As part of this endeavor, we are pleased to let you know that JetBrains, the folks behind PyCharm, the popular Python integrated development environment (IDE), has decided to give NUS Orbital students a period license for their Professional version of PyCharm.

You may want to test-drive the IDE and see whether you’d like to use it.  Of course, you’re not obligated to use it (it is third-party software and only a temporary license for you to use during the course, but if you find it useful, please go ahead and use it.

Details will be posted in the Piazza forum (where it’s private to our class).

(Disclaimer: Neither NUS or SoC officially endorse this product or company; it is an option for you to use if you find useful).


Posted on March 24, 2014 by orbital

Photo Credits: US NASA

Hi all:

Thinking of Orbital, but haven’t yet decided to enrol?  Or perhaps you’ve already enrolled but you still have some questions about what Orbital is?

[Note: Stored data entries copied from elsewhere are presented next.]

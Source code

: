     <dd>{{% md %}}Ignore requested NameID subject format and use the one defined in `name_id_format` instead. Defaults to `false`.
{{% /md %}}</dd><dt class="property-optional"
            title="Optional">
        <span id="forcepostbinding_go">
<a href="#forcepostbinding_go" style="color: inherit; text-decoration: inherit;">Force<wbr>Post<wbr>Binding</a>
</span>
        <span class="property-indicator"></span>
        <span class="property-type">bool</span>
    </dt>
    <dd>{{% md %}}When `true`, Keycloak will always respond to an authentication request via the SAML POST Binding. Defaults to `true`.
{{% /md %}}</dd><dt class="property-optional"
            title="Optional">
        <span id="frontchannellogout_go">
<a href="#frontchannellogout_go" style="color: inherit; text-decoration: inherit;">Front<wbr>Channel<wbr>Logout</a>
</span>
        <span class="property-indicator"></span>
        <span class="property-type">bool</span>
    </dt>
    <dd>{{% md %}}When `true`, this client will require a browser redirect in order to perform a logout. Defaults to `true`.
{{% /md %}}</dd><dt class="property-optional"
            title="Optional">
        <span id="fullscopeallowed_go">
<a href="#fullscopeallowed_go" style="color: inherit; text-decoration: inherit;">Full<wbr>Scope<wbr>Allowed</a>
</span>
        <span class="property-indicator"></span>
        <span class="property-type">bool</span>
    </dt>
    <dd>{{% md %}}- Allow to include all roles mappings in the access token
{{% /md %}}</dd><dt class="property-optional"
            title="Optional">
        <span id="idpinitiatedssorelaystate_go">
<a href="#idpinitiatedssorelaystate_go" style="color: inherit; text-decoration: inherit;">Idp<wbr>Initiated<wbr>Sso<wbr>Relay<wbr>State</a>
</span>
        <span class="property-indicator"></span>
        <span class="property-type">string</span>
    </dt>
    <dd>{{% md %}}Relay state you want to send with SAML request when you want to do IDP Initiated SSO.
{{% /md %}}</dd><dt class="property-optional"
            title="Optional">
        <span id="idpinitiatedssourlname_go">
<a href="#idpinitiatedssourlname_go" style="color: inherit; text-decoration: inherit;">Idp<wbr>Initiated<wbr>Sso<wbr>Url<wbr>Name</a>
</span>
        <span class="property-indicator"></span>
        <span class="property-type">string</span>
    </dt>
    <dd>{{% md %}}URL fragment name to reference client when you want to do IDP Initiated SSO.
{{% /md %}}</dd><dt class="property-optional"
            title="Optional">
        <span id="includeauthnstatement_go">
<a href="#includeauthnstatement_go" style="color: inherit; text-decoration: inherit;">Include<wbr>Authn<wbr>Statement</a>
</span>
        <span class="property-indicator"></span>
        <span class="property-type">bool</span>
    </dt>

Then come to our short briefing session that will help you understand the Orbital process on Monday 31 Mar, from 18:00-19:00 (sorry for the confusion! was incorrectly written as 7-8pm).  Some of your seniors from Year 2 may also be around to help you understand what Orbital meant to them.

See you then!

– Min

Posted on March 1, 2014 by orbital

Registration now open
Dear 2014 Orbitees:

The countdown has begun!  You may now register your interest to join the Orbital programme.  After registering, you’ll be placed on the email list for the summer programme that we will use to keep in contact with you and you’ll be assigned an advisor who will give you more details on the summer course as it progresses.  Just click the link below:

We know you are wondering about some questions, so here are some answers that may help you clear your doubts:

Q1) Is there any obligation by filling out this registration form?
A1) Nope, it just allows us to know who you are and to establish contact with you.  You can decide not to participate in Orbital even after you register, with no risk to yourself.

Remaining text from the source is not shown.